RASHMEE ROSHAN LALL June 12, 2019

The US-Mexico border wall in Tijuana, Mexico

There’s something profoundly disturbing about watching Donald Trump’s America club little Mexico on the head. It’s very upsetting to hear Mr Trump subsequently strut around – a big, fat bully with a big, fat mouth – while little Mexico humbly sucks up the humiliation and thanks Mr Trump for the pleasure.

I’ve been thinking a great deal about why the situation is so distasteful. These seem to me the main reasons.

Mr Trump’s America has manifestly (and malevolently) abused its economic power in arm-twisting its smaller neighbour without much technical or security assistance or indeed any region-wide plan to stem the flow of Central American migrants to the US.
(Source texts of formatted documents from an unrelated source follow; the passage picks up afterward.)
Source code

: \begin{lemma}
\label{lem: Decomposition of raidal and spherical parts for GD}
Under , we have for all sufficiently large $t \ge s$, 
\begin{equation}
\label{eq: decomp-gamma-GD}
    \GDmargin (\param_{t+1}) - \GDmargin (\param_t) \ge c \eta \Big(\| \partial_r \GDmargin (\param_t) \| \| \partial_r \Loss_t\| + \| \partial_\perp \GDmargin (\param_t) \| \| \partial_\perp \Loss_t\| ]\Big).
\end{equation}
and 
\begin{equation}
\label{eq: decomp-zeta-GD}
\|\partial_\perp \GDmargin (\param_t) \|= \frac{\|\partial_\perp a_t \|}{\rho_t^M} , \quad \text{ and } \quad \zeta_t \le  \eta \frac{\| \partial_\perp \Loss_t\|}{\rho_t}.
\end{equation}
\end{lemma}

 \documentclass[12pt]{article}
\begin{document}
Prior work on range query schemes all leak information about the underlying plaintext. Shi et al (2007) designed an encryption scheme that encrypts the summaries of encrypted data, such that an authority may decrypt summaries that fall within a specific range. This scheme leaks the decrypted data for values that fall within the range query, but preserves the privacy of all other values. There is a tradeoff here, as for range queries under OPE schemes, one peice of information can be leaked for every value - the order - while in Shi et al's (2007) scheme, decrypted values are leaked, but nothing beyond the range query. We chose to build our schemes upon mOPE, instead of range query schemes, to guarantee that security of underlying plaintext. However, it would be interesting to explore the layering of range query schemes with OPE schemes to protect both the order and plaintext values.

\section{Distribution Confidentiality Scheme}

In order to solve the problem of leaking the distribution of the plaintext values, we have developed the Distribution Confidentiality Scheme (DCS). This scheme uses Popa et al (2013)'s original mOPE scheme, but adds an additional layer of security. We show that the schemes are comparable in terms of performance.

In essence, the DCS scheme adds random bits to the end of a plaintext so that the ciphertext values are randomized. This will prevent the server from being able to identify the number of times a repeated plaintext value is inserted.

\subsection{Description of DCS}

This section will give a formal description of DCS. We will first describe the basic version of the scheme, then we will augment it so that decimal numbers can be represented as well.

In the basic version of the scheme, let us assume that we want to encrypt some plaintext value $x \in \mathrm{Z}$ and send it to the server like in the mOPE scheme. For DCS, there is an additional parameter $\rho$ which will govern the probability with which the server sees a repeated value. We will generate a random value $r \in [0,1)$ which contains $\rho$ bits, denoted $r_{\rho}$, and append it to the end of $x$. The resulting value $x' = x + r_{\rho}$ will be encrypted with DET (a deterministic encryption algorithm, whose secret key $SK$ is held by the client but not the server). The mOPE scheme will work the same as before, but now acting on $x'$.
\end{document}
Consider for instance that Guatemala,  now the single largest source of migrants attempting to enter the US, is badly hit by the falling price of coffee because of a flood of beans from Brazil. The Washington Post reports a roughly 60 per cent drop in the price of coffee from $2.20 per pound in 2015 to 86 cents this year and that many Guatemalan farmers have been operating at a loss for the past two years. Many are migrating in desperation. A sensible strategy would be for the US to use its economic clout to help the Guatemalan government work out better prices for coffee beans with some of the world’s best-known specialty-coffee brands.

Instead, Trump’s America has focussed on Mexico and forced it to do the following:

** To take roughly 1,000 asylum-seekers from the US every day (up from 250 at the moment). This is part of Mexico’s agreement to a border-wide expansion of the Migrant Protection Protocol program, informally known as “Remain in Mexico,” which requires Central American asylum seekers to wait outside the US while their claims are processed. It places significant strain on Mexican resources.
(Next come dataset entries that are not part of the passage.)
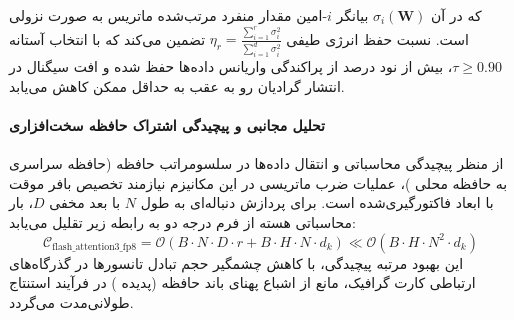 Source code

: 
که در آن $\sigma_i(\mathbf{W})$ بیانگر $i$-امین مقدار منفرد مرتب‌شده ماتریس به صورت نزولی است. نسبت حفظ انرژی طیفی $\eta_r = \frac{\sum_{i=1}^r \sigma_i^2}{\sum_{i=1}^{d} \sigma_i^2}$ تضمین می‌کند که با انتخاب آستانه $\tau \ge 0.90$، بیش از نود درصد از پراکندگی واریانس داده‌ها حفظ شده و افت سیگنال در انتشار گرادیان رو به عقب به حداقل ممکن کاهش می‌یابد.

\paragraph{تحلیل مجانبی و پیچیدگی اشتراک حافظه سخت‌افزاری}
از منظر پیچیدگی محاسباتی و انتقال داده‌ها در سلسومراتب حافظه (حافظه سراسری  به حافظه محلی )، عملیات ضرب ماتریسی در این مکانیزم نیازمند تخصیص بافر موقت با ابعاد فاکتورگیری‌شده است. برای پردازش دنباله‌ای به طول $N$ با بعد مخفی $D$، بار محاسباتی هسته از فرم درجه دو به رابطه زیر تقلیل می‌یابد:
\begin{equation}
\label{eq:complexity_flash_attention3_fp8}
\mathcal{C}_{\text{flash\_attention3\_fp8}} = \mathcal{O}\left( B \cdot N \cdot D \cdot r + B \cdot H \cdot N \cdot d_k \right) \ll \mathcal{O}\left( B \cdot H \cdot N^2 \cdot d_k \right)
\end{equation}
این بهبود مرتبه پیچیدگی، با کاهش چشمگیر حجم تبادل تانسورها در گذرگاه‌های ارتباطی کارت گرافیک، مانع از اشباع پهنای باند حافظه (پدیده ) در فرآیند استنتاج طولانی‌مدت می‌گردد. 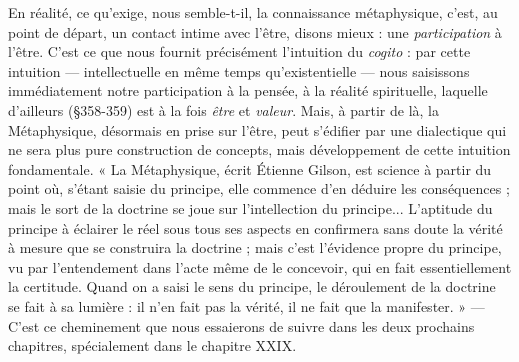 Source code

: En réalité, ce qu’exige, nous semble-t-il, la connaissance métaphysique,
c’est, au point de départ, un contact intime avec l'être, disons
mieux : une {\it participation} à l'être. C’est ce que nous fournit précisément
l'intuition du {\it cogito} : par cette intuition — intellectuelle en
même temps qu’existentielle — nous saisissons immédiatement notre
participation à la pensée, à la réalité spirituelle, laquelle d’ailleurs
(\S 358-359) est à la fois {\it être} et {\it valeur}. Mais, à partir de là, la Métaphysique,
désormais en prise sur l’être, peut s’édifier par une dialectique
qui ne sera plus pure construction de concepts, mais développement
de cette intuition fondamentale. « La Métaphysique, écrit Étienne
Gilson, est science à partir du point où, s’étant saisie du principe,
elle commence d’en déduire les conséquences ; mais le sort de la
doctrine se joue sur l’intellection du principe... L’aptitude du principe
à éclairer le réel sous tous ses aspects en confirmera sans doute la
vérité à mesure que se construira la doctrine ; mais c’est l’évidence
propre du principe, vu par l’entendement dans l’acte même de le
concevoir, qui en fait essentiellement la certitude. Quand on a saisi le
sens du principe, le déroulement de la doctrine se fait à sa lumière :
il n’en fait pas la vérité, il ne fait que la manifester. » — C’est ce
cheminement que nous essaierons de suivre dans les deux prochains
chapitres, spécialement dans le chapitre XXIX.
** To send 6,000 members of Mexico’s newly created national guard to the country’s border with Guatemala, thereby possibly militarising that region. According to security analyst Alejandro Hope, the number of national guardsmen despatched to Mexico’s southern border is the equivalent of the entire state police force in several large Mexican states. Also, worth noting is the fact Mexico’s new national guard has not received the training of a border patrol agency, has no formal connection to the country’s migration authority and was intended to fill a security void. A lot could go wrong.
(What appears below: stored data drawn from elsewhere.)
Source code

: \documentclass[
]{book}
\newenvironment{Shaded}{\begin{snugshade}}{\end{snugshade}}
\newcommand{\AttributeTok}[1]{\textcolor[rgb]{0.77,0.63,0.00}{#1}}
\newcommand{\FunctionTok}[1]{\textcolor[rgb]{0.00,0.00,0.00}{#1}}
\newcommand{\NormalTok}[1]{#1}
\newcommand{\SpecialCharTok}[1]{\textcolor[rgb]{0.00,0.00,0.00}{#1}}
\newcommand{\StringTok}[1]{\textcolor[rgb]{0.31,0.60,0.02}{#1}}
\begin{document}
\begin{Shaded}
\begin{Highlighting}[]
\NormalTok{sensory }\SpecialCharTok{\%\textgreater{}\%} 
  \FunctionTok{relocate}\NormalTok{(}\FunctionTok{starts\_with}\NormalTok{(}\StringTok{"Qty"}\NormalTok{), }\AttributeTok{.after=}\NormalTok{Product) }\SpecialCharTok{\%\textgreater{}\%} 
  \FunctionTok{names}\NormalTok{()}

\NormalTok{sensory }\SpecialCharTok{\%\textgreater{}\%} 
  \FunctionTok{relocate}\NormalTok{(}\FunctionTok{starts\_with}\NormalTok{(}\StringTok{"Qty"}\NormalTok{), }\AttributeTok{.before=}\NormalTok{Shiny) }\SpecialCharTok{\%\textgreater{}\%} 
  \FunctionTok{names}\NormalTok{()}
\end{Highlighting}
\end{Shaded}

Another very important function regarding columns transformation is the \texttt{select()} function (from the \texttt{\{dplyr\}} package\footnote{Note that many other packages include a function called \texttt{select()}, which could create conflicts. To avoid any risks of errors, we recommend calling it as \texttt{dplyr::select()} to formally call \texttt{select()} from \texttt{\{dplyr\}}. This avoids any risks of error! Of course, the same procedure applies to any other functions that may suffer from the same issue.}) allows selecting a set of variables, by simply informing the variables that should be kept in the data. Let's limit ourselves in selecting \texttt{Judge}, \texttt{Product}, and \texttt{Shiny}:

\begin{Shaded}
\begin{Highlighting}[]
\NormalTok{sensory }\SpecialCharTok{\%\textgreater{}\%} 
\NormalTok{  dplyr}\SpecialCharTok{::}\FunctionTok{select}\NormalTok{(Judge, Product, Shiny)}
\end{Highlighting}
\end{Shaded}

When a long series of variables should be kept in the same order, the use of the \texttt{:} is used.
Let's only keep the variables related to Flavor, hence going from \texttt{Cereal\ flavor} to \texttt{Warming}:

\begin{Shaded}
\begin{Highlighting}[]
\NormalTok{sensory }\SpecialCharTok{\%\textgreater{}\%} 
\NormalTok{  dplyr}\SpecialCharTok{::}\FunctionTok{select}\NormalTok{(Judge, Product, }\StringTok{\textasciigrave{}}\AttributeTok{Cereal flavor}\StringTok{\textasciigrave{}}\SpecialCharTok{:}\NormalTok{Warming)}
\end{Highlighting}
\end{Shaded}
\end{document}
** The US has become a country increasingly at war with Mexico (and the world). “Where we seem to be right now are that tariffs are a big hammer and every foreign policy problem looks like a nail,” Richard Fontaine, chief executive of the Center for a New American Security, recently told The Washington Post. Referring to Mr Trump’s reported threat to China’s President Xi Jingping in advance of the G20 summit, Mr Fontaine added: “Tariffs are the answer to a foreign leader who might not meet with you. They are the answer to the immigration problem. They are the answer to the trade problem. All the way across the board.”